### SUPPLIED DATA
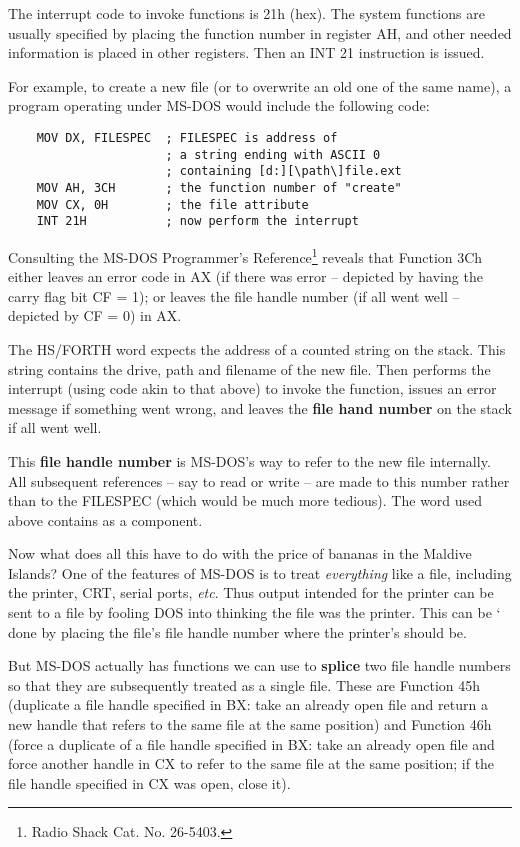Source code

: The interrupt code to invoke functions is 21h (hex).
The system functions are usually specified by placing the function number in register AH, and other needed information is placed in other registers. Then an INT 21 instruction is issued.

For example, to create a new file (or to overwrite an old one of the same name), a program operating under MS-DOS would include the following code:

\begin{lstlisting}
    MOV DX, FILESPEC  ; FILESPEC is address of
                      ; a string ending with ASCII 0
                      ; containing [d:][\path\]file.ext
    MOV AH, 3CH       ; the function number of "create"
    MOV CX, 0H        ; the file attribute
    INT 21H           ; now perform the interrupt
\end{lstlisting}

Consulting the MS-DOS Programmer's Reference\footnote{Radio Shack Cat. No. 26-5403.} reveals that Function 3Ch either leaves an error code in AX (if there was error -- depicted by having the carry flag bit CF = 1); or leaves the file handle number (if all went well -- depicted by CF = 0) in AX.

The HS/FORTH word  expects the address of a counted string on the stack. This string contains the drive, path and filename of the new file. Then  performs the interrupt (using code akin to that above) to invoke the function, issues an error message if something went wrong, and leaves the \textbf{file hand number} on the stack if all went well.

This \textbf{file handle number} is MS-DOS's way to refer to the new file internally. All subsequent references -- say to read or write -- are made to this number rather than to the FILESPEC (which would be much more tedious). The word  used above contains  as a component.

Now what does all this have to do with the price of bananas in the Maldive Islands? One of the features of MS-DOS is to treat \textit{everything} like a file, including the printer, CRT, serial ports, \textit{etc}. Thus output intended for the printer can be sent to a file by fooling DOS into thinking the file was the printer. This can be ‘ done by placing the file’s file handle number where the printer’s should be.

But MS-DOS actually has functions we can use to \textbf{splice} two file handle numbers so that they are subsequently treated as a single file. These are Function 45h (duplicate a file handle specified in BX: take an already open file and return a new handle that refers to the same file at the same position) and Function 46h (force a duplicate of a file handle specified in BX: take an already open file and force another handle in CX to refer to the same file at the same position; if the file handle specified in CX was open, close it).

### WHAT YOU HAVE TO DO
Print the listing exactly, images excluded.

### TASK SOLUTION
Source code

: The interrupt code to invoke functions is 21h (hex).
The system functions are usually specified by placing the function number in register AH, and other needed information is placed in other registers. Then an INT 21 instruction is issued.

For example, to create a new file (or to overwrite an old one of the same name), a program operating under MS-DOS would include the following code:

\begin{lstlisting}
    MOV DX, FILESPEC  ; FILESPEC is address of
                      ; a string ending with ASCII 0
                      ; containing [d:][\path\]file.ext
    MOV AH, 3CH       ; the function number of "create"
    MOV CX, 0H        ; the file attribute
    INT 21H           ; now perform the interrupt
\end{lstlisting}

Consulting the MS-DOS Programmer's Reference\footnote{Radio Shack Cat. No. 26-5403.} reveals that Function 3Ch either leaves an error code in AX (if there was error -- depicted by having the carry flag bit CF = 1); or leaves the file handle number (if all went well -- depicted by CF = 0) in AX.

The HS/FORTH word  expects the address of a counted string on the stack. This string contains the drive, path and filename of the new file. Then  performs the interrupt (using code akin to that above) to invoke the function, issues an error message if something went wrong, and leaves the \textbf{file hand number} on the stack if all went well.

This \textbf{file handle number} is MS-DOS's way to refer to the new file internally. All subsequent references -- say to read or write -- are made to this number rather than to the FILESPEC (which would be much more tedious). The word  used above contains  as a component.

Now what does all this have to do with the price of bananas in the Maldive Islands? One of the features of MS-DOS is to treat \textit{everything} like a file, including the printer, CRT, serial ports, \textit{etc}. Thus output intended for the printer can be sent to a file by fooling DOS into thinking the file was the printer. This can be ‘ done by placing the file’s file handle number where the printer’s should be.

But MS-DOS actually has functions we can use to \textbf{splice} two file handle numbers so that they are subsequently treated as a single file. These are Function 45h (duplicate a file handle specified in BX: take an already open file and return a new handle that refers to the same file at the same position) and Function 46h (force a duplicate of a file handle specified in BX: take an already open file and force another handle in CX to refer to the same file at the same position; if the file handle specified in CX was open, close it).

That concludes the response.